[Plain-text document sources]
· · · ·
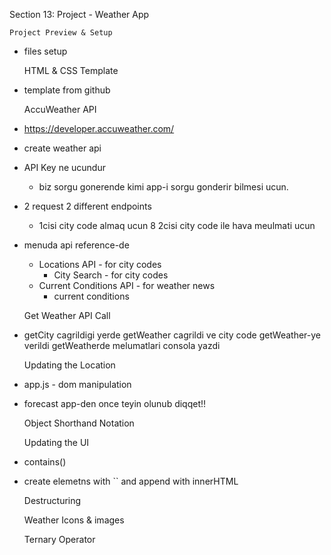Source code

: Section 13: Project - Weather App
    
    
    Project Preview & Setup

* files setup


    HTML & CSS Template

* template from github
    
    
    AccuWeather API

* https://developer.accuweather.com/
* create weather api 
* API Key ne ucundur 
    * biz sorgu gonerende kimi app-i sorgu gonderir bilmesi ucun.
    
* 2 request 2 different endpoints 
    * 1cisi city code almaq ucun 
    8 2cisi city code ile hava meulmati ucun 
* menuda api reference-de 
    * Locations API - for city codes 
        * City Search - for city codes
    * Current Conditions API - for weather news
        * current conditions
    
    
    Get Weather API Call

* getCity cagrildigi yerde getWeather cagrildi
ve city code getWeather-ye verildi getWeatherde 
  melumatlari consola yazdi
    
    
    Updating the Location

* app.js - dom manipulation
* forecast app-den once teyin olunub diqqet!!
         
    
    Object Shorthand Notation
    
    
    Updating the UI

* contains()
* create elemetns with `` and append with innerHTML
    
    
    Destructuring
    
    
    Weather Icons & images
         
    
    Ternary Operator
· · · ·
### Exercise
Using the entries above, give again exactly the lines from the line holding "Get Weather API Call" through the line holding "Destructuring". Include both end lines and nothing else.

### Exercise result
    Get Weather API Call

* getCity cagrildigi yerde getWeather cagrildi
ve city code getWeather-ye verildi getWeatherde 
  melumatlari consola yazdi
    
    
    Updating the Location

* app.js - dom manipulation
* forecast app-den once teyin olunub diqqet!!
         
    
    Object Shorthand Notation
    
    
    Updating the UI

* contains()
* create elemetns with `` and append with innerHTML
    
    
    Destructuring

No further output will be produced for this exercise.